It's important to note that each extraction box also has a slope associated with it. This slope is generally very small, and we will not plot the boxes with their slopes while determining the box centers and heights. However, for the purposes of actual extractions, these slopes should be incorporated to determine final extraction bounds.

In [12]:
read_bounds = readxtractab(orig_xtractab, # bounds of all boxes...
                           grat='G185M', cw=1786, aper='PSA') # ...for these conditions

plt.figure(figsize=(10,8)) # Set up figure

plt.scatter(rtd['RAWX'],rtd['RAWY'], # image of the raw counts
            s= 0.1, alpha=0.1, c= 'C0')

for i, (box, bname) in enumerate(zip(read_bounds, box_names)): # Add all boxes
    plt.axhspan(box[0],box[1], color='cmykr'[i], alpha=0.3 , label=bname)

plt.legend(loc='upper right') # Add plot formatting
plt.xlim(0,1024)
plt.ylim(0,1024)
plt.xlabel('Dispersion axis Pixel', size=20)
plt.ylabel('Cross-dispersion axis Pixel', size=20)
plt.suptitle("Fig 1.2\n2D spectrum of all raw (unfiltered) counts\n"+\
             "with original extraction boxes", size=25)
plt.tight_layout()
plt.savefig(str(plotsdir / '2D_spec_orig_boxes.png'), dpi=200, bbox_inches='tight')
In [13]:
# Run the function to plot the original boxes over the y-axis spectrum
flat_yspec = collapsey(tagfiles=rawtags, xtractab=orig_xtractab, raw=True,
                      save=True, savename="orig_xtractab_col_y", fignum="1.3")
<Figure size 432x288 with 0 Axes>

2. Editing the extraction boxes

Now that we know how to show the location of the extraction boxes, we can begin actually editing the XTRACTAB file.

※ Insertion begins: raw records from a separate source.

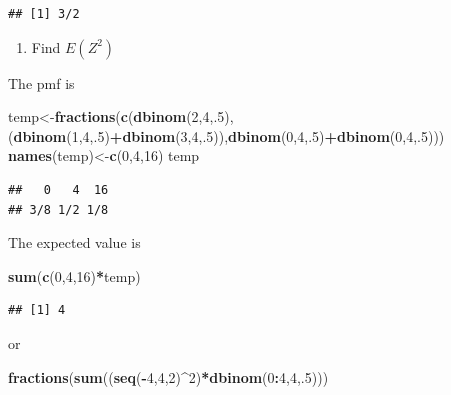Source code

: \documentclass[]{book}
\newenvironment{Shaded}{\begin{snugshade}}{\end{snugshade}}
\newcommand{\KeywordTok}[1]{\textcolor[rgb]{0.13,0.29,0.53}{\textbf{#1}}}
\newcommand{\DecValTok}[1]{\textcolor[rgb]{0.00,0.00,0.81}{#1}}
\newcommand{\OperatorTok}[1]{\textcolor[rgb]{0.81,0.36,0.00}{\textbf{#1}}}
\newcommand{\NormalTok}[1]{#1}
\providecommand{\tightlist}{%
  \setlength{\itemsep}{0pt}\setlength{\parskip}{0pt}}
\theoremstyle{definition}
\theoremstyle{definition}
\theoremstyle{definition}
\theoremstyle{remark}
\begin{document}
\begin{verbatim}
## [1] 3/2
\end{verbatim}

\begin{enumerate}
\def\labelenumi{\arabic{enumi}.}
\setcounter{enumi}{2}
\tightlist
\item
  Find \(E(Z^2)\)
\end{enumerate}

The pmf is

\begin{Shaded}
\begin{Highlighting}[]
\NormalTok{temp<-}\KeywordTok{fractions}\NormalTok{(}\KeywordTok{c}\NormalTok{(}\KeywordTok{dbinom}\NormalTok{(}\DecValTok{2}\NormalTok{,}\DecValTok{4}\NormalTok{,.}\DecValTok{5}\NormalTok{),(}\KeywordTok{dbinom}\NormalTok{(}\DecValTok{1}\NormalTok{,}\DecValTok{4}\NormalTok{,.}\DecValTok{5}\NormalTok{)}\OperatorTok{+}\KeywordTok{dbinom}\NormalTok{(}\DecValTok{3}\NormalTok{,}\DecValTok{4}\NormalTok{,.}\DecValTok{5}\NormalTok{)),}\KeywordTok{dbinom}\NormalTok{(}\DecValTok{0}\NormalTok{,}\DecValTok{4}\NormalTok{,.}\DecValTok{5}\NormalTok{)}\OperatorTok{+}\KeywordTok{dbinom}\NormalTok{(}\DecValTok{0}\NormalTok{,}\DecValTok{4}\NormalTok{,.}\DecValTok{5}\NormalTok{)))}
\KeywordTok{names}\NormalTok{(temp)<-}\KeywordTok{c}\NormalTok{(}\DecValTok{0}\NormalTok{,}\DecValTok{4}\NormalTok{,}\DecValTok{16}\NormalTok{)}
\NormalTok{temp}
\end{Highlighting}
\end{Shaded}

\begin{verbatim}
##   0   4  16 
## 3/8 1/2 1/8
\end{verbatim}

The expected value is

\begin{Shaded}
\begin{Highlighting}[]
\KeywordTok{sum}\NormalTok{(}\KeywordTok{c}\NormalTok{(}\DecValTok{0}\NormalTok{,}\DecValTok{4}\NormalTok{,}\DecValTok{16}\NormalTok{)}\OperatorTok{*}\NormalTok{temp)}
\end{Highlighting}
\end{Shaded}

\begin{verbatim}
## [1] 4
\end{verbatim}

or

\begin{Shaded}
\begin{Highlighting}[]
\KeywordTok{fractions}\NormalTok{(}\KeywordTok{sum}\NormalTok{((}\KeywordTok{seq}\NormalTok{(}\OperatorTok{-}\DecValTok{4}\NormalTok{,}\DecValTok{4}\NormalTok{,}\DecValTok{2}\NormalTok{)}\OperatorTok{^}\DecValTok{2}\NormalTok{)}\OperatorTok{*}\KeywordTok{dbinom}\NormalTok{(}\DecValTok{0}\OperatorTok{:}\DecValTok{4}\NormalTok{,}\DecValTok{4}\NormalTok{,.}\DecValTok{5}\NormalTok{)))}
\end{Highlighting}
\end{Shaded}
\end{document}
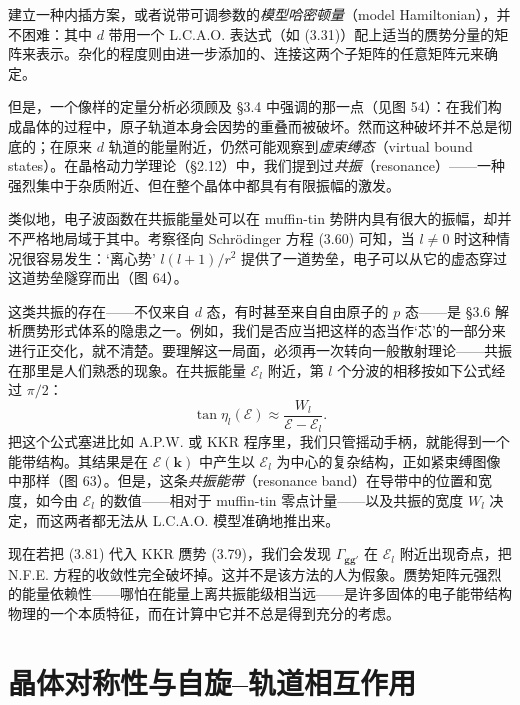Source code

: 
建立一种内插方案，或者说带可调参数的\emph{模型哈密顿量}（model Hamiltonian），并不困难：其中 $d$ 带用一个 L.C.A.O. 表达式（如 (3.31)）配上适当的赝势分量的矩阵来表示。杂化的程度则由进一步添加的、连接这两个子矩阵的任意矩阵元来确定。

但是，一个像样的定量分析必须顾及 §3.4 中强调的那一点（见图 54）：在我们构成晶体的过程中，原子轨道本身会因势的重叠而被破坏。然而这种破坏并不总是彻底的；在原来 $d$ 轨道的能量附近，仍然可能观察到\emph{虚束缚态}（virtual bound states）。在晶格动力学理论（§2.12）中，我们提到过\emph{共振}（resonance）——一种强烈集中于杂质附近、但在整个晶体中都具有有限振幅的激发。

类似地，电子波函数在共振能量处可以在 muffin-tin 势阱内具有很大的振幅，却并不严格地局域于其中。考察径向 Schrödinger 方程 (3.60) 可知，当 $l\neq0$ 时这种情况很容易发生：‘离心势’ $l(l+1)/r^2$ 提供了一道势垒，电子可以从它的虚态穿过这道势垒隧穿而出（图 64）。


这类共振的存在——不仅来自 $d$ 态，有时甚至来自自由原子的 $p$ 态——是 §3.6 解析赝势形式体系的隐患之一。例如，我们是否应当把这样的态当作‘芯’的一部分来进行正交化，就不清楚。要理解这一局面，必须再一次转向一般散射理论——共振在那里是人们熟悉的现象。在共振能量 $\mathcal{E}_l$ 附近，第 $l$ 个分波的相移按如下公式经过 $\pi/2$：
\begin{equation*}
\tan\eta_l(\mathcal{E})\approx\frac{W_l}{\mathcal{E}-\mathcal{E}_l}.\tag{3.81}
\end{equation*}
把这个公式塞进比如 A.P.W. 或 KKR 程序里，我们只管摇动手柄，就能得到一个能带结构。其结果是在 $\mathcal{E}(\mathbf{k})$ 中产生以 $\mathcal{E}_l$ 为中心的复杂结构，正如紧束缚图像中那样（图 63）。但是，这条\emph{共振能带}（resonance band）在导带中的位置和宽度，如今由 $\mathcal{E}_l$ 的数值——相对于 muffin-tin 零点计量——以及共振的宽度 $W_l$ 决定，而这两者都无法从 L.C.A.O. 模型准确地推出来。

现在若把 (3.81) 代入 KKR 赝势 (3.79)，我们会发现 $\Gamma_{\mathbf{gg}'}$ 在 $\mathcal{E}_l$ 附近出现奇点，把 N.F.E. 方程的收敛性完全破坏掉。这并不是该方法的人为假象。赝势矩阵元强烈的能量依赖性——哪怕在能量上离共振能级相当远——是许多固体的电子能带结构物理的一个本质特征，而在计算中它并不总是得到充分的考虑。

\section{晶体对称性与自旋–轨道相互作用}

We'll define another function to edit the existing XTRACTAB and save to a new file:

2.1. Defining an editing function

In [14]:
def edit_xtractab(xtractab, gratlist, cwlist, h_dict, b_dict, new_filename):

    """
    Function to actually edit the XTRACTAB itself\
    Change the height and y-intercepts of the extraction boxes,\
    and save to new XTRACTAB (1dx) file.
    Inputs:
    xtractab (str) : path to the XTRACTAB to edit
    gratlist (list of str) : all the gratings whose rows you would like to edit
    cwlist (list of str) : all the cenwave whose rows you would like to edit
    h_dict (dict of numerical) : heights of NUV A,B,C extraction boxes. Should be ODD!
    b_dict (dict) : dict of the y-intercepts - i.e. box center locations
    new_filename : filename/local path to new XTRACTAB file to create
    """
    
    f = fits.open(xtractab)

    xtrdata = f[1].data
    isFUV = fits.getheader(xtractab)['DETECTOR'] == 'FUV'
    
    for height in h_dict: # Print warning if even height is specified
        if h_dict[height] % 2 == 0:
            print("WARNING " + f"Height of {height} is currently even ({h_dict[height]}), but " +
                  "should be ODD. Allowed change, but unadvised.")
    
    for grat in gratlist:

        for cw in cwlist:
            if not isFUV: # Then NUV data:

                sel_nuva = np.where((xtrdata['segment'] == 'NUVA') &
                                    (xtrdata['aperture'] == 'PSA') &
                                    (xtrdata['opt_elem'] == grat) &
                                    (xtrdata['cenwave'] == cw))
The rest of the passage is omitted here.